Search the data for the string "total" and copy each line in which it appears.
------------------------
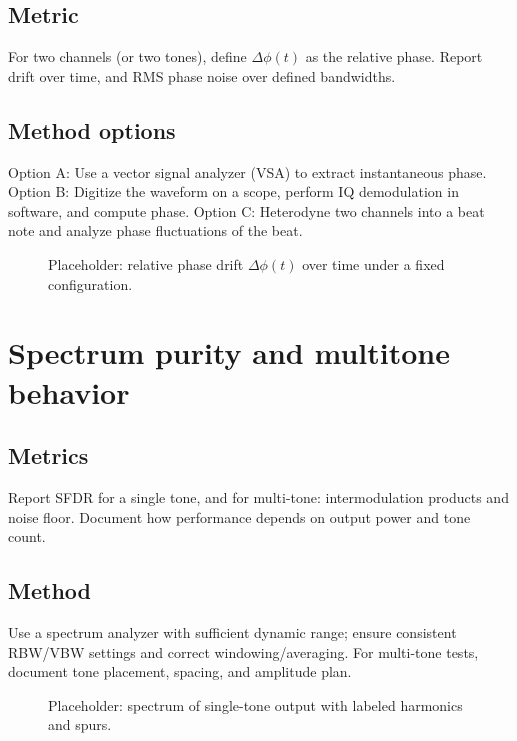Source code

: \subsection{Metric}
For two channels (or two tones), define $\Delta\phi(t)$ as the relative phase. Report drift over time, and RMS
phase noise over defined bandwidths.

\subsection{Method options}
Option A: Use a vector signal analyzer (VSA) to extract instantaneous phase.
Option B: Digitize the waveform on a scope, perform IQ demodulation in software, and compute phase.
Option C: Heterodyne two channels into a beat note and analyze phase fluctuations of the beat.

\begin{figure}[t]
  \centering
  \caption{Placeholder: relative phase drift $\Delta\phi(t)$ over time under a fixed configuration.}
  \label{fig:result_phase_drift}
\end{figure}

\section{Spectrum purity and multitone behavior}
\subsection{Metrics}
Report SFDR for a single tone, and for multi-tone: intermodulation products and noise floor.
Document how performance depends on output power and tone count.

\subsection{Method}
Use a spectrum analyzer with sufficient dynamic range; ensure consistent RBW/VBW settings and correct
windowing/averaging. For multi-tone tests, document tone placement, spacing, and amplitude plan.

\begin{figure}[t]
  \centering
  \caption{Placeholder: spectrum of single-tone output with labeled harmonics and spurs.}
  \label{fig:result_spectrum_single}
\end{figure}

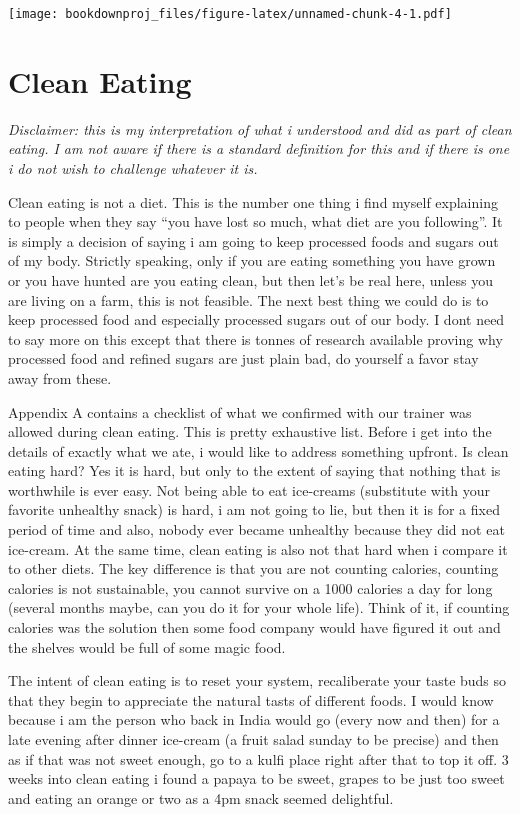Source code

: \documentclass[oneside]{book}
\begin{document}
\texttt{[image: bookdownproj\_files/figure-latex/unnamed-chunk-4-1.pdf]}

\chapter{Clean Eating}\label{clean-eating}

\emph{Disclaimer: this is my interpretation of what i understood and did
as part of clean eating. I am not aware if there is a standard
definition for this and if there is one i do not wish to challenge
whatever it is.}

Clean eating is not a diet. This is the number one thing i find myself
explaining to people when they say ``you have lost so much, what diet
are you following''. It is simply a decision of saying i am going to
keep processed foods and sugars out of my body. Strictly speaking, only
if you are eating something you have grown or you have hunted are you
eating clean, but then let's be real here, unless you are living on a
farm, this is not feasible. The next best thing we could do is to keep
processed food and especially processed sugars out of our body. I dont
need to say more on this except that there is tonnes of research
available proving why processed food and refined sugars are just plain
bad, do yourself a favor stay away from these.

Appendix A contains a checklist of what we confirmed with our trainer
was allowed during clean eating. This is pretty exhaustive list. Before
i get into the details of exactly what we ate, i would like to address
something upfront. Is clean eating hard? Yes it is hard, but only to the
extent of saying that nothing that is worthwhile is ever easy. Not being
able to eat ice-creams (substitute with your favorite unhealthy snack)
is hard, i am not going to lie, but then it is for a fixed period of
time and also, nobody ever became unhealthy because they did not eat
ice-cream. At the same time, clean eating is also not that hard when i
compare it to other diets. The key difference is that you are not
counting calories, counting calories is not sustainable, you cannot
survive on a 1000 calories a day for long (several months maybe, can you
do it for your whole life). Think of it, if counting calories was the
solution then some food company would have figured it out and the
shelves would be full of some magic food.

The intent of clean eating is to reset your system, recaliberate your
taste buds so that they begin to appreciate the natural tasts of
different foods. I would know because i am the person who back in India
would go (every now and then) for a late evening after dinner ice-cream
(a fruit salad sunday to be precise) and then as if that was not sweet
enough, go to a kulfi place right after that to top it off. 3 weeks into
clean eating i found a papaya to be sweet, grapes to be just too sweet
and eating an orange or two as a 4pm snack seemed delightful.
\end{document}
------------------------
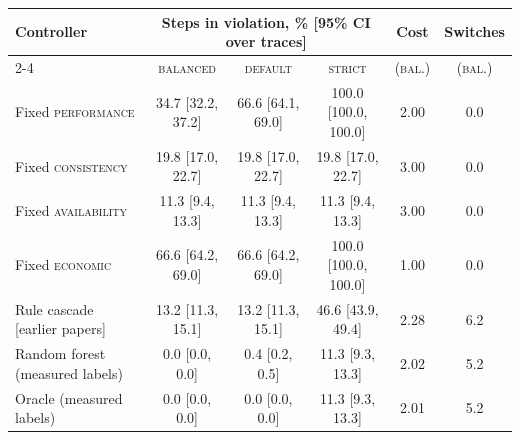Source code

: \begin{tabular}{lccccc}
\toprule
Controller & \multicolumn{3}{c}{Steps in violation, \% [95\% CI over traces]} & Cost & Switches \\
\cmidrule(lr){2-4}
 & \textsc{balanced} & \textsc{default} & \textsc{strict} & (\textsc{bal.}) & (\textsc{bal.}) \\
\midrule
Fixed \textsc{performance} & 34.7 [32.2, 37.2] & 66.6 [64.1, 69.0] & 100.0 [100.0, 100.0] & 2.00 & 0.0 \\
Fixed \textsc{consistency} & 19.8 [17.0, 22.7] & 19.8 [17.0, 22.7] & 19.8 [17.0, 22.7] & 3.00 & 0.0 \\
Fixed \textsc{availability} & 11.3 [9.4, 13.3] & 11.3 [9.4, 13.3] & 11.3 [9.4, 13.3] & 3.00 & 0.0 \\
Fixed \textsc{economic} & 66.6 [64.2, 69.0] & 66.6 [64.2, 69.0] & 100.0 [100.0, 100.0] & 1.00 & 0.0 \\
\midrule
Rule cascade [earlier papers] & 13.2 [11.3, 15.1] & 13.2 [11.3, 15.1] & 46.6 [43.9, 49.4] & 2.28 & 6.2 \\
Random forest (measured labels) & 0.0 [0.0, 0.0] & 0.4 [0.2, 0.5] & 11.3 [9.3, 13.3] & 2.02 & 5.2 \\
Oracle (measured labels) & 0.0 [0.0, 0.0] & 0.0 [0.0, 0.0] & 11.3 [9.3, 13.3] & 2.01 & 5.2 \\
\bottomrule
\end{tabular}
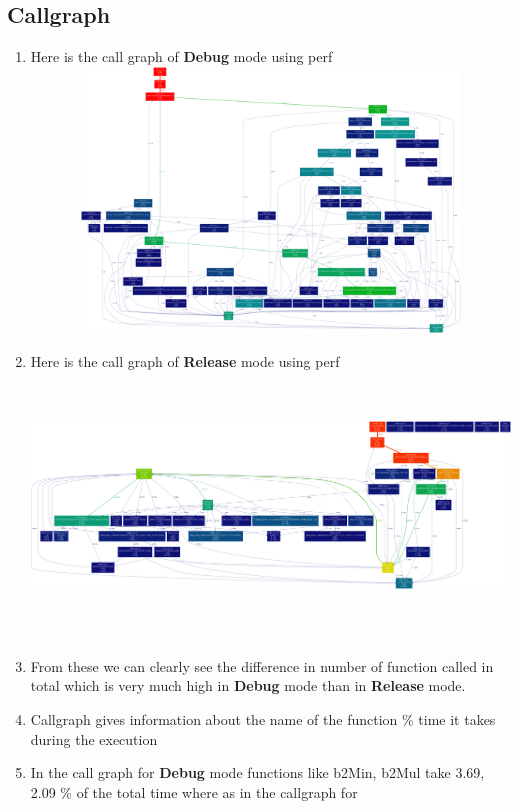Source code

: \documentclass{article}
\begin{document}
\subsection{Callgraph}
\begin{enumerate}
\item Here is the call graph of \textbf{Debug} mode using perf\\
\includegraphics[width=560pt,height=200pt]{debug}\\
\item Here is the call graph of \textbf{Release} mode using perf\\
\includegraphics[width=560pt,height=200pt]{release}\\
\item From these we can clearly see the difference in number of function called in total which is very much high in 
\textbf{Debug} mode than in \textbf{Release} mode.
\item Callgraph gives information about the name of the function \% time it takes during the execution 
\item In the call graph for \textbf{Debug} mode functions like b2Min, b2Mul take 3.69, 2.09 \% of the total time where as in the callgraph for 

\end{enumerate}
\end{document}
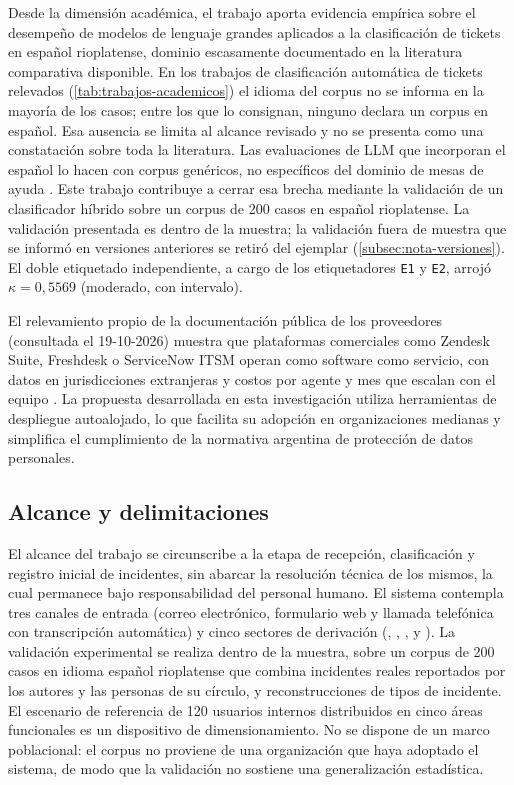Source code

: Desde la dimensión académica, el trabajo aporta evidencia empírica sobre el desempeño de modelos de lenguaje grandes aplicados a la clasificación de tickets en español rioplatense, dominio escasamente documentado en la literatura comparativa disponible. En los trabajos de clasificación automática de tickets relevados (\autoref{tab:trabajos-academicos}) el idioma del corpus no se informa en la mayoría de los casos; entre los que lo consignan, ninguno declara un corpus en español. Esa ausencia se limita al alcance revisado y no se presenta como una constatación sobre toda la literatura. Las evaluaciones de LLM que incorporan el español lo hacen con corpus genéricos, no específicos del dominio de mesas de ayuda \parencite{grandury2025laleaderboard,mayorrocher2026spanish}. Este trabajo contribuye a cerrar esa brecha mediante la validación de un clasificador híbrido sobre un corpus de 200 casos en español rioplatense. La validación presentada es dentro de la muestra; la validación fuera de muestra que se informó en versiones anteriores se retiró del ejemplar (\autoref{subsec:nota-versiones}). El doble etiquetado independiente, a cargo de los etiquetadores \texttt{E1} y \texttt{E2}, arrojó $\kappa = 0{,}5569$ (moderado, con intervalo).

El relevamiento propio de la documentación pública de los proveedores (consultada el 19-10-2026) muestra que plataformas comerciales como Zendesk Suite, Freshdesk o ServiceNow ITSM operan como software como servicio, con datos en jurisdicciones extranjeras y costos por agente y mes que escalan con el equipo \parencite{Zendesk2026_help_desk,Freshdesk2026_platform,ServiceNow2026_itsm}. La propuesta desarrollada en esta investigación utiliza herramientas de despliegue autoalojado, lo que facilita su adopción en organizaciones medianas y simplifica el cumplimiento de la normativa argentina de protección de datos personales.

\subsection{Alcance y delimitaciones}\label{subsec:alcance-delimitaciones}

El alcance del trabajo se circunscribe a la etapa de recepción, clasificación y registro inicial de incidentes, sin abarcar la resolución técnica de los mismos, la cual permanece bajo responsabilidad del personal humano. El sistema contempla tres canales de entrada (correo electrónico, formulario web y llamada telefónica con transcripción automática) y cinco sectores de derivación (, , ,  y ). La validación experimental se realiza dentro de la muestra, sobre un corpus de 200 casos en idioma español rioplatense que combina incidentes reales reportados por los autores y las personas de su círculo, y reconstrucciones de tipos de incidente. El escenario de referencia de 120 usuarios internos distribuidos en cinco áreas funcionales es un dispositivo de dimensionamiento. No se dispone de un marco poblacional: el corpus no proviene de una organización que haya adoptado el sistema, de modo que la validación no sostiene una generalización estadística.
------------------------
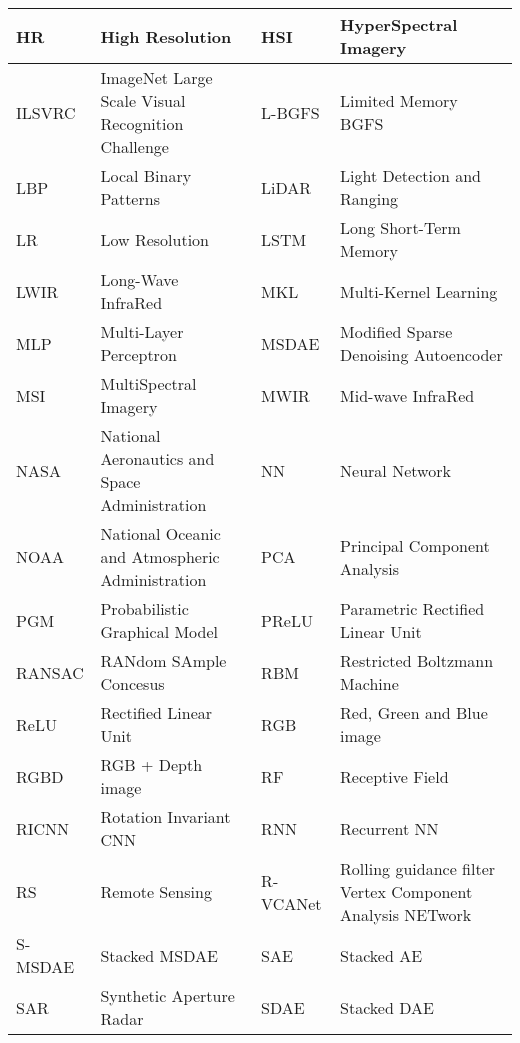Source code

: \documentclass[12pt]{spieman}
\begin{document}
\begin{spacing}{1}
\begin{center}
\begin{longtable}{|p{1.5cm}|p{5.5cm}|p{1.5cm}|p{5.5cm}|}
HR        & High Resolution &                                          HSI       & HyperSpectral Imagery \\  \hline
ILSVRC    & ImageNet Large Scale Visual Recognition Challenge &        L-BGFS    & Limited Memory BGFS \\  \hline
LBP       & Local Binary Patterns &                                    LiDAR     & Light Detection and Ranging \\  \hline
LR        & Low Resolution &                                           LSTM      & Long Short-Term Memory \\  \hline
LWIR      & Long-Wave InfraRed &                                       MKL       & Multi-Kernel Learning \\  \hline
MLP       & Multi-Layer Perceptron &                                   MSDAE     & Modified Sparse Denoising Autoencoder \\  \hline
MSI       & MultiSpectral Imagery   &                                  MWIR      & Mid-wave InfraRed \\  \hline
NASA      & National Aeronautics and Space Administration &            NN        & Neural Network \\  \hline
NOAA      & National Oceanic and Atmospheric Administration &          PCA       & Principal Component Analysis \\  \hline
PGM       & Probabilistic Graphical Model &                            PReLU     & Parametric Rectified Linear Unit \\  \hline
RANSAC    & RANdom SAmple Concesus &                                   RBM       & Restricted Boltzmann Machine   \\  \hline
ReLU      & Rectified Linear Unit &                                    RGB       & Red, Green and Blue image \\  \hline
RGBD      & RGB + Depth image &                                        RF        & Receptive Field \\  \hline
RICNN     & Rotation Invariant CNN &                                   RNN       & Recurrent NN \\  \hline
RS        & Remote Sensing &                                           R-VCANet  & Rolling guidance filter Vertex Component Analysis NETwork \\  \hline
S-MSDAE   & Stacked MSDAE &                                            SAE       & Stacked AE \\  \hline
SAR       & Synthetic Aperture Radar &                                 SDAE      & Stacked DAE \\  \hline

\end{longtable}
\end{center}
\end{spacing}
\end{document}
------------------------
### ANSWER AREA
\item From these we can clearly see the difference in number of function called in total which is very much high in 
\item In the call graph for \textbf{Debug} mode functions like b2Min, b2Mul take 3.69, 2.09 \% of the total time where as in the callgraph for 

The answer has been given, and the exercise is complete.